Out of curiousity, what do your nitrAtes test out of the tap??


----------



## PRichs87 (Dec 30, 2009)

Also if you have fish currently in your set up? If so, you really should be doing daily 50% water changes to keep the counts at bay. 

I would be shocked if you had fish and a true count of >5 nitrites in your tank. Nitrites are lethal to fish. 

I suggest taking some water to a store and having them test it for you, but make sure they don't use the stripes as they can be inaccurate, drop tests like the ones you are using work better. You could possibly have expired test drops, it happened to me, I kept getting nitrate counts of around 50 ppm, when in reality I had 10 ppm. I was doing a lot of unnecessary PWCs.


----------



## newfish45 (Feb 6, 2011)

The nitrates and nitrites are 0 from the tap. I added Stability to the water. I went to the LFS, and I am cycling the tank with goldfish. The LFS stated I could return the goldfish can be returned once my tank cycles. I have 10 little goldfish that seem to be happily swimming. Their fins look good and their appetite is also good. I am adding additional Stability to water on a daily basis.


----------



## Blabomb (Jan 30, 2011)

Goldfish are not the best fish to cycle a tank with. But I wish you the best of luck


----------



## newfish45 (Feb 6, 2011)

Thank for the info and luck. I am starting to get an ammonia reading (just over 0.25), my nitrites seem to be lowering, and my nitrate is rising slightly. Hopefully, things start to cycle.


----------



## leogtr (Jan 19, 2011)

newfish45 said:


> Thank for the info and luck. I am starting to get an ammonia reading (just over 0.25), my nitrites seem to be lowering, and my nitrate is rising slightly. Hopefully, things start to cycle.
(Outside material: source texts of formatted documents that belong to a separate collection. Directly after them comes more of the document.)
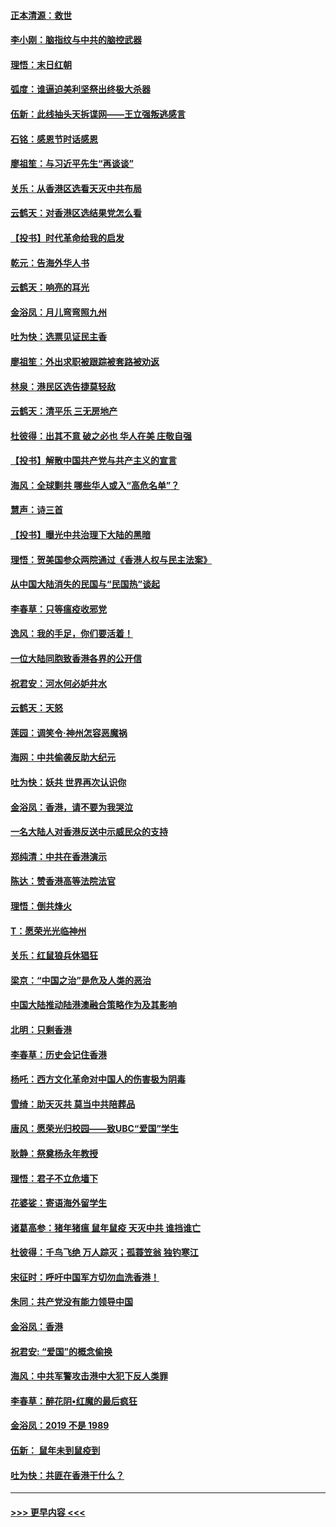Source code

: #### [正本清源：救世](../pages/nsc993/n11689134.md?t=11292144) 
#### [李小刚：脑指纹与中共的脑控武器](../pages/nsc993/n11688900.md?t=11292144) 
#### [理悟：末日红朝](../pages/nsc993/n11688829.md?t=11292144) 
#### [弧度：谁逼迫美利坚祭出终极大杀器](../pages/nsc993/n11688735.md?t=11292144) 
#### [伍新：此线抽头天拆谍网——王立强叛逃感言](../pages/nsc993/n11687981.md?t=11292144) 
#### [石铭：感恩节时话感恩](../pages/nsc993/n11687568.md?t=11292144) 
#### [廖祖笙：与习近平先生“再谈谈”](../pages/nsc993/n11687005.md?t=11292144) 
#### [关乐：从香港区选看天灭中共布局](../pages/nsc993/n11686647.md?t=11292144) 
#### [云鹤天：对香港区选结果党怎么看](../pages/nsc993/n11686216.md?t=11292144) 
#### [【投书】时代革命给我的启发](../pages/nsc993/n11684287.md?t=11292144) 
#### [乾元：告海外华人书](../pages/nsc993/n11684044.md?t=11292144) 
#### [云鹤天：响亮的耳光](../pages/nsc993/n11684254.md?t=11292144) 
#### [金浴凤：月儿弯弯照九州](../pages/nsc993/n11684231.md?t=11292144) 
#### [吐为快：选票见证民主香](../pages/nsc993/n11684206.md?t=11292144) 
#### [廖祖笙：外出求职被跟踪被套路被劝返](../pages/nsc993/n11683874.md?t=11292144) 
#### [林泉：港民区选告捷莫轻敌](../pages/nsc993/n11683930.md?t=11292144) 
#### [云鹤天：清平乐 三无房地产](../pages/nsc993/n11681521.md?t=11292144) 
#### [杜彼得：出其不意 破之必也 华人在美 庄敬自强](../pages/nsc993/n11679554.md?t=11292144) 
#### [【投书】解散中国共产党与共产主义的宣言](../pages/nsc993/n11679177.md?t=11292144) 
#### [海风：全球剿共 哪些华人或入“高危名单”？](../pages/nsc993/n11678617.md?t=11292144) 
#### [慧声：诗三首](../pages/nsc993/n11678848.md?t=11292144) 
#### [【投书】曝光中共治理下大陆的黑暗](../pages/nsc993/n11678674.md?t=11292144) 
#### [理悟：贺美国参众两院通过《香港人权与民主法案》](../pages/nsc993/n11678104.md?t=11292144) 
#### [从中国大陆消失的民国与“民国热”谈起](../pages/nsc993/n11678075.md?t=11292144) 
#### [李春草：只等瘟疫收邪党](../pages/nsc993/n11677308.md?t=11292144) 
#### [逸风：我的手足，你们要活着！](../pages/nsc993/n11676352.md?t=11292144) 
#### [一位大陆同胞致香港各界的公开信](../pages/nsc993/n11675761.md?t=11292144) 
#### [祝君安：河水何必妒井水](../pages/nsc993/n11675746.md?t=11292144) 
#### [云鹤天：天怒](../pages/nsc993/n11675718.md?t=11292144) 
#### [莲园：调笑令‧神州怎容恶魔祸](../pages/nsc993/n11675648.md?t=11292144) 
#### [海网：中共偷袭反助大纪元](../pages/nsc993/n11673515.md?t=11292144) 
#### [吐为快：妖共 世界再次认识你](../pages/nsc993/n11673506.md?t=11292144) 
#### [金浴凤：香港，请不要为我哭泣](../pages/nsc993/n11673248.md?t=11292144) 
#### [一名大陆人对香港反送中示威民众的支持](../pages/nsc993/n11672615.md?t=11292144) 
#### [郑纯清：中共在香港演示](../pages/nsc993/n11670539.md?t=11292144) 
#### [陈达：赞香港高等法院法官](../pages/nsc993/n11669542.md?t=11292144) 
#### [理悟：倒共烽火](../pages/nsc993/n11668844.md?t=11292144) 
#### [T：愿荣光光临神州](../pages/nsc993/n11668421.md?t=11292144) 
#### [关乐：红鼠狼兵休猖狂](../pages/nsc993/n11668378.md?t=11292144) 
#### [梁京：“中国之治”是危及人类的恶治](../pages/nsc993/n11668328.md?t=11292144) 
#### [中国大陆推动陆港澳融合策略作为及其影响](../pages/nsc993/n11668157.md?t=11292144) 
#### [北明：只剩香港](../pages/nsc993/n11668002.md?t=11292144) 
#### [李春草：历史会记住香港](../pages/nsc993/n11667927.md?t=11292144) 
#### [杨吒：西方文化革命对中国人的伤害极为阴毒](../pages/nsc993/n11664521.md?t=11292144) 
#### [雪绮：助天灭共 莫当中共陪葬品](../pages/nsc993/n11662650.md?t=11292144) 
#### [唐风：愿荣光归校园——致UBC“爱国”学生](../pages/nsc993/n11662194.md?t=11292144) 
#### [耿静：祭奠杨永年教授](../pages/nsc993/n11662514.md?t=11292144) 
#### [理悟：君子不立危墙下](../pages/nsc993/n11662172.md?t=11292144) 
#### [花婆娑：寄语海外留学生](../pages/nsc993/n11662121.md?t=11292144) 
#### [诸葛高参：猪年猪瘟 鼠年鼠疫 天灭中共 谁挡谁亡](../pages/nsc993/n11661980.md?t=11292144) 
#### [杜彼得：千鸟飞绝 万人踪灭；孤蓑笠翁 独钓寒江](../pages/nsc993/n11661170.md?t=11292144) 
#### [宋征时：呼吁中国军方切勿血洗香港！](../pages/nsc993/n11415318.md?t=11292144) 
#### [朱同：共产党没有能力领导中国](../pages/nsc993/n11660421.md?t=11292144) 
#### [金浴凤：香港](../pages/nsc993/n11660419.md?t=11292144) 
#### [祝君安: “爱国”的概念偷换](../pages/nsc993/n11659706.md?t=11292144) 
#### [海风：中共军警攻击港中大犯下反人类罪](../pages/nsc993/n11659632.md?t=11292144) 
#### [李春草：醉花阴•红魔的最后疯狂](../pages/nsc993/n11659287.md?t=11292144) 
#### [金浴凤：2019 不是 1989](../pages/nsc993/n11657663.md?t=11292144) 
#### [伍新： 鼠年未到鼠疫到](../pages/nsc993/n11655098.md?t=11292144) 
#### [吐为快：共匪在香港干什么？](../pages/nsc993/n11654891.md?t=11292144) 

----
#### [ >>> 更早内容 <<< ](../indexes/nsc993-earlier.md)
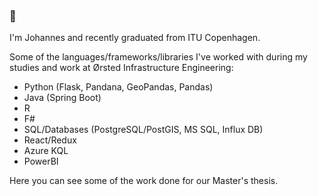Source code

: ### 👋

I'm Johannes and recently graduated from ITU Copenhagen. 

Some of the languages/frameworks/libraries I've worked with during my studies and work at Ørsted Infrastructure Engineering:

- Python (Flask, Pandana, GeoPandas, Pandas)
- Java (Spring Boot)
- R
- F#
- SQL/Databases (PostgreSQL/PostGIS, MS SQL, Influx DB)
- React/Redux
- Azure KQL
- PowerBI

Here you can see some of the work done for our Master's thesis. 



<!--
**johannesbertoft/johannesbertoft** is a ✨ _special_ ✨ repository because its `README.md` (this file) appears on your GitHub profile.

Here are some ideas to get you started:

- 🔭 I’m currently working on ...
- 🌱 I’m currently learning ...
- 👯 I’m looking to collaborate on ...
- 🤔 I’m looking for help with ...
- 💬 Ask me about ...
- 📫 How to reach me: ...
- 😄 Pronouns: ...
- ⚡ Fun fact: ...
-->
If you want the goldfish to live I would do 50% water changes daily until you have no ammonia or nitrite readings. Its too bad the petstores give such crappy advise goldfish really are not for cycling tanks..in fact not even zebra danios are for cycling no fish should be in during the cycle it just stresses them too much :/


----------



## newfish45 (Feb 6, 2011)

Yay! My nitrites are 0! My tank seems to have cycled. I added some water wisteria, a moss ball, and a couple other plants, too. Thanks for the info on cycling!


----------